Prayer is saying “yes” to the paschal mystery at work in all things.
For us as Christians, the highest value should always be love. If we’re going to accept the Judeo-Christian heritage as meaningful and authoritative in any way, we have to admit that love comes first and last. That puts us on a different track and forces a different set of questions. The deepest questions are not those of rights and power, or whether or not we’re getting everything that society owes us. The deepest questions are those of how love can be expanded and increased. How can we “defer to one another out of reverence for Christ” (Ephesians 5:21)?
G.K. Chesterton spoke of the “mystical minimum,” which he defined as gratitude. When we stand in the immense abundance of the True Self, there is no time or space for being hurt. We are always secure, at rest, and foundationally grateful. The grateful response for what is given—seeing the cup half full— requires seeing with a completely different set of eyes than the eyes that always see the cup as half empty. I don’t think it’s an oversimplification to say that people basically live either in an overall attitude of gratitude or an overall attitude of resentment.
Our world is filled with contradictions needing to be reconciled, inconsistencies within us and between us. Life is neither perfectly consistent and rational nor is it a chaotic mess. It does contain, however, constant paradoxes, exceptions, and flaws. That is the shocking and disappointing revelation of the cross. It is also a great weight off our backs. It leads to patience, humility, non-judgment, and suffering love. Now we have the right sense of proportion, limits, and expectations, with no room for utopianism, ideologies, any “final solutions,” cynicism, or needless discouragement.

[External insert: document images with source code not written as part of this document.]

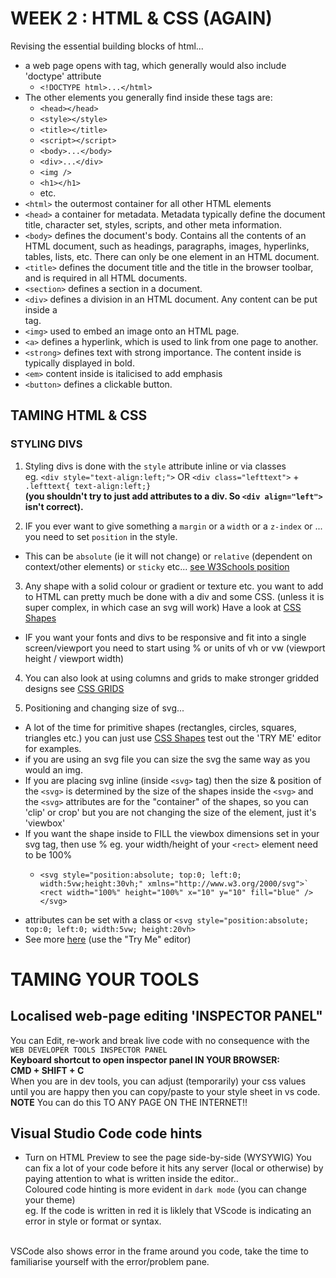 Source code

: # WEEK 2 : HTML & CSS (AGAIN)
Revising the essential building blocks of html...
* a web page opens with <html> tag, which generally would also include 'doctype' attribute
  * `<!DOCTYPE html>...</html>`
* The other elements you generally find inside these tags are:
  * `<head></head>`
   * `<style></style>`
   * `<title></title>`
   * `<script></script>`
  * `<body>...</body>`
   * `<div>...</div>`
   * `<img />`
   * `<h1></h1>`
   * etc.
* `<html>` the outermost container for all other HTML elements
* `<head>` a container for metadata. Metadata typically define the document title, character set, styles, scripts, and other meta information.
* `<body>` defines the document's body. Contains all the contents of an HTML document, such as headings, paragraphs, images, hyperlinks, tables, lists, etc. There can only be one <body> element in an HTML document.
* `<title>` defines the document title and the title in the browser toolbar, and is required in all HTML documents.
* `<section>` defines a section in a document.
* `<div>` defines a division in an HTML document. Any content can be put inside a <div> tag.
* `<img>` used to embed an image onto an HTML page.
* `<a>` defines a hyperlink, which is used to link from one page to another.
* `<strong>` defines text with strong importance. The content inside is typically displayed in bold. 
* `<em>` content inside is italicised to add emphasis
* `<button>` defines a clickable button.
 
## TAMING HTML & CSS
### STYLING DIVS
1. Styling divs is done with the `style` attribute inline or via classes <br/>
eg. `<div style="text-align:left;">` OR `<div class="lefttext">` + `.lefttext{ text-align:left;}`<br/>
**(you shouldn't try to just add attributes to a div. So `<div align="left">` isn't correct).**

2. IF you ever want to give something a `margin` or a `width` or a `z-index` or ... you need to set `position` in the style.
  * This can be `absolute` (ie it will not change) or `relative` (dependent on context/other elements) or `sticky` etc... [see W3Schools position](https://www.w3schools.com/css/css_positioning.asp)

3. Any shape with a solid colour or gradient or texture etc. you want to add to HTML can pretty much be done with a div and some CSS. (unless it is super complex, in which case an svg will work) Have a look at [CSS Shapes](https://www.w3schools.com/howto/howto_css_shapes.asp)
  * IF you want your fonts and divs to be responsive and fit into a single screen/viewport you need to start using % or units of vh or vw (viewport height / viewport width)

4. You can also look at using columns and grids to make stronger gridded designs see [CSS GRIDS](https://www.w3schools.com/css/css_grid.asp)

5. Positioning and changing size of svg...
  * A lot of the time for primitive shapes (rectangles, circles, squares, triangles etc.) you can just use [CSS Shapes](https://www.w3schools.com/howto/howto_css_shapes.asp#gsc.tab=0) test out the 'TRY ME' editor for examples.
  * if you are using an svg file you can size the svg the same way as you would an img.
  * If you are placing svg inline (inside `<svg>` tag) then the size & position of the `<svg>` is determined by the size of the shapes inside the `<svg>` and the `<svg>` attributes are for the "container" of the shapes, so you can 'clip' or crop' but you are not changing the size of the element, just it's 'viewbox'
  * If you want the shape inside to FILL the viewbox dimensions set in your svg tag, then use % eg. your width/height of your `<rect>` element need to be 100%
    * ```
      <svg style="position:absolute; top:0; left:0; width:5vw;height:30vh;" xmlns="http://www.w3.org/2000/svg">`
      <rect width="100%" height="100%" x="10" y="10" fill="blue" />
      </svg>
      ```
  * attributes can be set with a class or `<svg style="position:absolute; top:0; left:0; width:5vw; height:20vh>` 
  * See more [here](https://www.w3schools.com/graphics/svg_rect.asp) (use the "Try Me" editor)

# TAMING YOUR TOOLS
## Localised web-page editing 'INSPECTOR PANEL"
You can Edit, re-work and break live code with no consequence with the <br/>`WEB DEVELOPER TOOLS INSPECTOR PANEL`<br/>
**Keyboard shortcut to open inspector panel IN YOUR BROWSER:**<br/>
**CMD + SHIFT + C**<br/>
When you are in dev tools, you can adjust (temporarily) your css values until you are happy then you can copy/paste to your style sheet in vs code.
<br/>**NOTE** You can do this TO ANY PAGE ON THE INTERNET!!

## Visual Studio Code code hints
* Turn on HTML Preview to see the page side-by-side (WYSYWIG)
You can fix a lot of your code before it hits any server (local or otherwise) by paying attention to what is written inside the editor.. <br/>
Coloured code hinting is more evident in `dark mode` (you can change your theme)
<br/> eg. If the code is written in red it is liklely that VScode is indicating an error in style or format or syntax.
<br/>
VSCode also shows error in the frame around you code, take the time to familiarise yourself with the error/problem pane.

If we don’t get forgiveness, we’re missing the whole mystery. We are still living in a world of meritocracy, of quid-pro-quo thinking, of performance and behavior that earns an award. Forgiveness is the great thawing of all logic, reason, and worthiness. It is a melting into the mystery of God as unearned love, unmerited grace, the humility and powerlessness of a Divine Lover. Forgiveness is the beginning, the middle, and the end of the whole gospel, as far as I can see. Without radical and rule-breaking forgiveness — received and given — there will be no reconstruction of anything.